前回から始まった新シリーズ「担当2年目の『必修科目』」。第2回の今回は、企業型DC(確定拠出型年金)の会計処理について勉強していきます。DB(確定給付型年金)との比較や、昨今増えているDBからDCへの移行に伴う会計処理上の留意点などについて木須さんに伺っていきます。

事業主にとって最大のメリット

いろいろな角度から企業型DCについて見てきましたが、会計処理についてはノータッチでしたね。

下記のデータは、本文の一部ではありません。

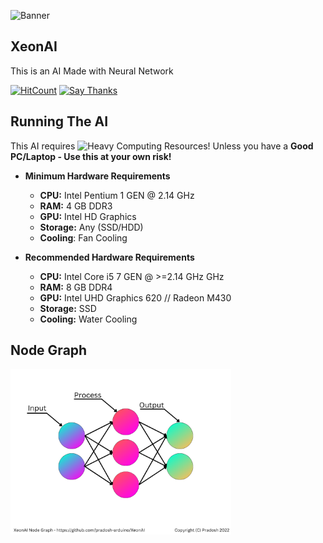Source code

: ![Banner](https://github.com/pradosh-arduino/XeonAI/blob/main/assets/XeonAI-banner.png)

## XeonAI
  This is an AI Made with Neural Network
  
  [![HitCount](https://hits.dwyl.com/pradosh-arduino/XeonAI.svg?style=flat-square&show=unique)](http://hits.dwyl.com/pradosh-arduino/XeonAI)
  [![Say Thanks](https://img.shields.io/badge/say-thanks-ff69b4.svg?style=flat-square)](https://saythanks.io/to/pradosh-arduino)

## Running The AI
  This AI requires ![Heavy](https://img.shields.io/badge/Heavy-red?style=flat-square) Computing Resources!
  Unless you have a **Good PC/Laptop - Use this at your own risk!**
  - **Minimum Hardware Requirements**
    - **CPU:** Intel Pentium 1 GEN @ 2.14 GHz
    - **RAM:** 4 GB DDR3
    - **GPU:** Intel HD Graphics
    - **Storage:** Any (SSD/HDD)
    - **Cooling**: Fan Cooling
 
  - **Recommended Hardware Requirements**
    - **CPU:** Intel Core i5 7 GEN @ >=2.14 GHz GHz
    - **RAM:** 8 GB DDR4
    - **GPU:** Intel UHD Graphics 620 // Radeon M430
    - **Storage:** SSD
    - **Cooling:** Water Cooling

## Node Graph
<img height="70%" width="70%" src="https://github.com/pradosh-arduino/XeonAI/blob/main/assets/XeonAI-NodeGraph.png">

木須 DC担当「1年生」には荷が重いと考え、先延ばししてきました。でも、阿部君も「2年生」。そろそろいいでしょう。実は事業主にとってのDCの最大のメリットは、会計処理におけるDBとの違いと言っても過言ではありません。【図表1】でDB・退職一時金との違いをまとめました。

【図表1】 DB・退職一時金とDCの会計上の違い
【図表1】 DB・退職一時金とDCの会計上の違い
注:退職一時金の場合は年金資産がないため、費用は「勤務費用+利息費用+数理計算上の差異」、債務は「退職給付債務+未認識項目」
出所:各種資料より、かもめリサーチ&コンサルティング作成

こうしてみると、DBと比べるとDCはかなりシンプルですね。

木須 そうなのです。DBや退職一時金は、「将来の支払い」を約束しているので、会計上は債務として認識されます。しかも遠い将来の給付であり、様々な要因によって変動します。金利や運用環境などの外部環境によるものだけでなく、会社の制度や退職率、昇給率といった内部要因も関係します。そういった不確実性を反映するため、DBの会計処理は複雑にならざるを得ません。

DBの場合、採用している会計基準によっても処理方法が違うと聞きました。

日本基準・米国基準・国際基準

木須 DBの会計処理方法は日本基準、米国基準(US GAAP)、国際基準(IFRS)の間で違いがあります。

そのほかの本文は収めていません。